**Supplied data**.
******
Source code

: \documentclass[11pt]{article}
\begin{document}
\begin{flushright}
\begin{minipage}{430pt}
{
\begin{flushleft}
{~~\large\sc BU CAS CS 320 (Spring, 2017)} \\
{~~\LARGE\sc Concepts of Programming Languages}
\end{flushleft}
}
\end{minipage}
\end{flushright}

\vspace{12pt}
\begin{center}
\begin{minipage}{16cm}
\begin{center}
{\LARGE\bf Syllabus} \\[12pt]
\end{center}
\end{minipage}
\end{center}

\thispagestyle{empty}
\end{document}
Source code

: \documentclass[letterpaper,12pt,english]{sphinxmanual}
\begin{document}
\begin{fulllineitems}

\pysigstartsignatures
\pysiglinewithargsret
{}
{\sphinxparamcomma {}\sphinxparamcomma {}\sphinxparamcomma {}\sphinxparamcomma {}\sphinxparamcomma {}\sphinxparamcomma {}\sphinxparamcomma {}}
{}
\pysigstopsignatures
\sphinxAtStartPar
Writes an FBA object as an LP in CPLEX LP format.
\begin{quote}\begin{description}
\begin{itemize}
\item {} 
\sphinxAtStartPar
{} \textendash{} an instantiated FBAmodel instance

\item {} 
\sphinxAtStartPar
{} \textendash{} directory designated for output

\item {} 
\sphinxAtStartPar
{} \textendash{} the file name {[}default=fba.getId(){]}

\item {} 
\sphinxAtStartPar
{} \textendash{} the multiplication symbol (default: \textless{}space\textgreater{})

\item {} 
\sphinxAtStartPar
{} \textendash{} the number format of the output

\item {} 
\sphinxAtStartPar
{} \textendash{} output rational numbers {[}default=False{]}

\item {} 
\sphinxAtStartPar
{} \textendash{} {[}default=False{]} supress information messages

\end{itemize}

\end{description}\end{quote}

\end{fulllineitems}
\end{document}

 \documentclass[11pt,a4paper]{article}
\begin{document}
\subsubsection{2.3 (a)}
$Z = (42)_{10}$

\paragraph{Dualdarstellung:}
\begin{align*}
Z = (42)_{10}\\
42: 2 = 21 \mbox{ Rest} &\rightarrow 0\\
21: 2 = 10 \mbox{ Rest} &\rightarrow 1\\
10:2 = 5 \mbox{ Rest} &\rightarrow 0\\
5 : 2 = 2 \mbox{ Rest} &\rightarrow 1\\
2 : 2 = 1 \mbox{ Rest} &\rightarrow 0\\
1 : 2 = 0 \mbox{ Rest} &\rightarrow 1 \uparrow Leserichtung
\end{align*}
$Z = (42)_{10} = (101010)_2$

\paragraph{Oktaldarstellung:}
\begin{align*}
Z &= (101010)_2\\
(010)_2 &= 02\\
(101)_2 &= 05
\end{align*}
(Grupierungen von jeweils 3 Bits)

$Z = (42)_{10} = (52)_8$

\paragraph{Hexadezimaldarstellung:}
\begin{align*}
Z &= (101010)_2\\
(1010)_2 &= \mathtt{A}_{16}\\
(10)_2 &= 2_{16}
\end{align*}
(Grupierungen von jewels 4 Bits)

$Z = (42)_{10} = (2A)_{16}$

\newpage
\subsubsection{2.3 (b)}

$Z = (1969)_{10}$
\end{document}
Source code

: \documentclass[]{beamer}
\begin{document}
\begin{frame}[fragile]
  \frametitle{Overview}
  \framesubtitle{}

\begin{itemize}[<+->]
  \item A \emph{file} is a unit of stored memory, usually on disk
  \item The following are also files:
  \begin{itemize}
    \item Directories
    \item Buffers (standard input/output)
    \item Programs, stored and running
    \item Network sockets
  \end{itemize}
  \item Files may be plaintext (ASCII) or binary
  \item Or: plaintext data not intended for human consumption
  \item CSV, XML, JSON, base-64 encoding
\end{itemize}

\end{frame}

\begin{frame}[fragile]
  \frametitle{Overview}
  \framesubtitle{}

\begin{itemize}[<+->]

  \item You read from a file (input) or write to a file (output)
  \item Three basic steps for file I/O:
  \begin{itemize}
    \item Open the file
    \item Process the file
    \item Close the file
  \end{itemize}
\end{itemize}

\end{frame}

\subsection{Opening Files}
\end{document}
******
Which of the lines above contain "input"? Return them all.

**Result of the task**.
    \item Buffers (standard input/output)
  \item You read from a file (input) or write to a file (output)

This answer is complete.